Мне в этом отношении повезло. Задолго до того, как АД. начал работать над своими воспоминаниями, я слышал от него рассказы, вошедшие потом (а также и не вошедшие) в книгу, в более расширенных и эмоционально — выразительных вариантах, и, может быть, поэтому «Воспоминания и размышления» меня отчасти разочаровали. В них все как — то сглажено и скомкано, изложено неровно и слишком бегло. По состоянию своего здоровья АД. диктовал текст стенографистке и потом правил. Разумеется, диктовать безразличной стенографистке не то, что рассказывать заинтересованному собеседнику. А потом еще две правки: собственная и редакционная. И получилось так, что, читая книгу, я не везде слышу живую интонацию АД. Но вот самые последние фразы — это он, тот самый Алексей Дмитриевич Попов, которого я знал двадцать с лишним лет. Автор спрашивает, должен ли он считать свою прожитую жизнь счастливой. И в его ответе есть что — то недоговоренное, словно сомнение, остановившееся на полдороге.

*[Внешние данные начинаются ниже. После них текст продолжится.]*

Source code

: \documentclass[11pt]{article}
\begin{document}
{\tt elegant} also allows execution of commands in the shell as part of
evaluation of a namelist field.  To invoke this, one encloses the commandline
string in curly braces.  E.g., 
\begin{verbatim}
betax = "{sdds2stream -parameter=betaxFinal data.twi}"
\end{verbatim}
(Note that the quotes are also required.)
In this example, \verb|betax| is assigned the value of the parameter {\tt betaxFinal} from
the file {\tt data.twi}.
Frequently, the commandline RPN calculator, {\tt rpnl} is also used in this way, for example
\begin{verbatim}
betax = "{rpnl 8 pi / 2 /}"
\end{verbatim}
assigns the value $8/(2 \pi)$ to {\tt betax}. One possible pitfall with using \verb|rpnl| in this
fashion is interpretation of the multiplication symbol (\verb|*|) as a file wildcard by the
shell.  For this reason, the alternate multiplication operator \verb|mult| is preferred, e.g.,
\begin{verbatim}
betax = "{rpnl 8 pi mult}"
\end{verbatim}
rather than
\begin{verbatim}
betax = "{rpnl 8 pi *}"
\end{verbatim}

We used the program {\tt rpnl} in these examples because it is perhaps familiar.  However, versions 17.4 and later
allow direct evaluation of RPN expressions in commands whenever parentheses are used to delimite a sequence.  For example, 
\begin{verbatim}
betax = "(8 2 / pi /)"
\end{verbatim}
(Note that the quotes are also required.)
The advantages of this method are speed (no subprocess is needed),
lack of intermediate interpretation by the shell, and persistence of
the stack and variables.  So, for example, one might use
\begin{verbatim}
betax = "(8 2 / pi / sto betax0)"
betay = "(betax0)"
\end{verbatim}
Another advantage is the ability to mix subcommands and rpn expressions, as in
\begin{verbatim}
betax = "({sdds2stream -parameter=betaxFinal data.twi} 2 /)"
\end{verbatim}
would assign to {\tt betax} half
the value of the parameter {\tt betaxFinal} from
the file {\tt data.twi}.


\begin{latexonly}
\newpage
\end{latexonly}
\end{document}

— Вы считаете меня счастливцем, — как бы хочет сказать АД. — Ладно! Не стану с вами спорить. Кто знает, может, вы и правы, но…
Не знаю, как кому, а мне этот пристальный и невеселый самоанализ, эта высокая самокритичность, эта горькая честность острой и искренней самооценки, эта художническая беспощадность бесконечно дороги в хмуром волшебнике театра — АД. Попове, которого мы — люди эпохи условных кодов и шифров — для краткости называли между собой запросто «АДе»…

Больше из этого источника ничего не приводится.